_Exercise_
Transcribe the listing below word for word.

_The records_
Segment Open

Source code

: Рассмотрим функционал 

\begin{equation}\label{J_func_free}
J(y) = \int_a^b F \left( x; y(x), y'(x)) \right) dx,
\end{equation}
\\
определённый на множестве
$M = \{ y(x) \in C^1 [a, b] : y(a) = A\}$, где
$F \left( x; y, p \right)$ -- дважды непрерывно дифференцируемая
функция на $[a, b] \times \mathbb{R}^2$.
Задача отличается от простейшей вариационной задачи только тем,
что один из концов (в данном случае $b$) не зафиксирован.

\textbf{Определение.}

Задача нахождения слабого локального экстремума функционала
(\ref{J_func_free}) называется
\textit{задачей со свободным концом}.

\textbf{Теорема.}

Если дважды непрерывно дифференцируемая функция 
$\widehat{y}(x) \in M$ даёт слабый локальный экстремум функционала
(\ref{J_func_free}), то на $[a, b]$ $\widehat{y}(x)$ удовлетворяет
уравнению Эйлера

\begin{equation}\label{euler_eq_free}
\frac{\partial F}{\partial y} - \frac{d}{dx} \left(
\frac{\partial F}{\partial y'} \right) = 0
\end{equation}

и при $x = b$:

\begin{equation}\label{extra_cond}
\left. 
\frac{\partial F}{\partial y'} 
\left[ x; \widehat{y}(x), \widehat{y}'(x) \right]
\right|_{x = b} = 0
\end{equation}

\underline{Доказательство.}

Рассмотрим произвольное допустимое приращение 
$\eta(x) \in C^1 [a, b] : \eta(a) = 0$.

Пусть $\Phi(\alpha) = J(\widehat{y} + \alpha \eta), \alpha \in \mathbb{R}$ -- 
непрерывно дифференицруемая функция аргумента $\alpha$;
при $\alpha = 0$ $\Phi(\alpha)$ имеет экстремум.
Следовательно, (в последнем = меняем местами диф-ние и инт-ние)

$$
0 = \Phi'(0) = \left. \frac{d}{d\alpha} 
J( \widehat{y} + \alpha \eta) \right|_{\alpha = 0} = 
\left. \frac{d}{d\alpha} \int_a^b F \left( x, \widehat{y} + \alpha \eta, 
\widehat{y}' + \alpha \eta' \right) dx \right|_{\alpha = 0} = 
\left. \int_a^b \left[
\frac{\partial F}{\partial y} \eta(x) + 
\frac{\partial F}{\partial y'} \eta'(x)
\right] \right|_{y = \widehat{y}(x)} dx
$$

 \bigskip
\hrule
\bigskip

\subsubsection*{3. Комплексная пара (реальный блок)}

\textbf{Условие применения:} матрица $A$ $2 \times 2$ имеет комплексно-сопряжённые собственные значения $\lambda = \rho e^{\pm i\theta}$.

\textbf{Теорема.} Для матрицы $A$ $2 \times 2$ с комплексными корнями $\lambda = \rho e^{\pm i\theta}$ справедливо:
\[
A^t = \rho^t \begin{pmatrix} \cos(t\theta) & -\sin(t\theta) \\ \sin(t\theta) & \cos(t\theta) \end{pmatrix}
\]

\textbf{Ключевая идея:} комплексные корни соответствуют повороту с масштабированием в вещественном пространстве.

Segment Closed

_Solution_
Source code

: Рассмотрим функционал 

\begin{equation}\label{J_func_free}
J(y) = \int_a^b F \left( x; y(x), y'(x)) \right) dx,
\end{equation}
\\
определённый на множестве
$M = \{ y(x) \in C^1 [a, b] : y(a) = A\}$, где
$F \left( x; y, p \right)$ -- дважды непрерывно дифференцируемая
функция на $[a, b] \times \mathbb{R}^2$.
Задача отличается от простейшей вариационной задачи только тем,
что один из концов (в данном случае $b$) не зафиксирован.

\textbf{Определение.}

Задача нахождения слабого локального экстремума функционала
(\ref{J_func_free}) называется
\textit{задачей со свободным концом}.

\textbf{Теорема.}

Если дважды непрерывно дифференцируемая функция 
$\widehat{y}(x) \in M$ даёт слабый локальный экстремум функционала
(\ref{J_func_free}), то на $[a, b]$ $\widehat{y}(x)$ удовлетворяет
уравнению Эйлера

\begin{equation}\label{euler_eq_free}
\frac{\partial F}{\partial y} - \frac{d}{dx} \left(
\frac{\partial F}{\partial y'} \right) = 0
\end{equation}

и при $x = b$:

\begin{equation}\label{extra_cond}
\left. 
\frac{\partial F}{\partial y'} 
\left[ x; \widehat{y}(x), \widehat{y}'(x) \right]
\right|_{x = b} = 0
\end{equation}

\underline{Доказательство.}

Рассмотрим произвольное допустимое приращение 
$\eta(x) \in C^1 [a, b] : \eta(a) = 0$.

Пусть $\Phi(\alpha) = J(\widehat{y} + \alpha \eta), \alpha \in \mathbb{R}$ -- 
непрерывно дифференицруемая функция аргумента $\alpha$;
при $\alpha = 0$ $\Phi(\alpha)$ имеет экстремум.
Следовательно, (в последнем = меняем местами диф-ние и инт-ние)

$$
0 = \Phi'(0) = \left. \frac{d}{d\alpha} 
J( \widehat{y} + \alpha \eta) \right|_{\alpha = 0} = 
\left. \frac{d}{d\alpha} \int_a^b F \left( x, \widehat{y} + \alpha \eta, 
\widehat{y}' + \alpha \eta' \right) dx \right|_{\alpha = 0} = 
\left. \int_a^b \left[
\frac{\partial F}{\partial y} \eta(x) + 
\frac{\partial F}{\partial y'} \eta'(x)
\right] \right|_{y = \widehat{y}(x)} dx
$$

 \bigskip
\hrule
\bigskip

\subsubsection*{3. Комплексная пара (реальный блок)}

\textbf{Условие применения:} матрица $A$ $2 \times 2$ имеет комплексно-сопряжённые собственные значения $\lambda = \rho e^{\pm i\theta}$.

\textbf{Теорема.} Для матрицы $A$ $2 \times 2$ с комплексными корнями $\lambda = \rho e^{\pm i\theta}$ справедливо:
\[
A^t = \rho^t \begin{pmatrix} \cos(t\theta) & -\sin(t\theta) \\ \sin(t\theta) & \cos(t\theta) \end{pmatrix}
\]

\textbf{Ключевая идея:} комплексные корни соответствуют повороту с масштабированием в вещественном пространстве.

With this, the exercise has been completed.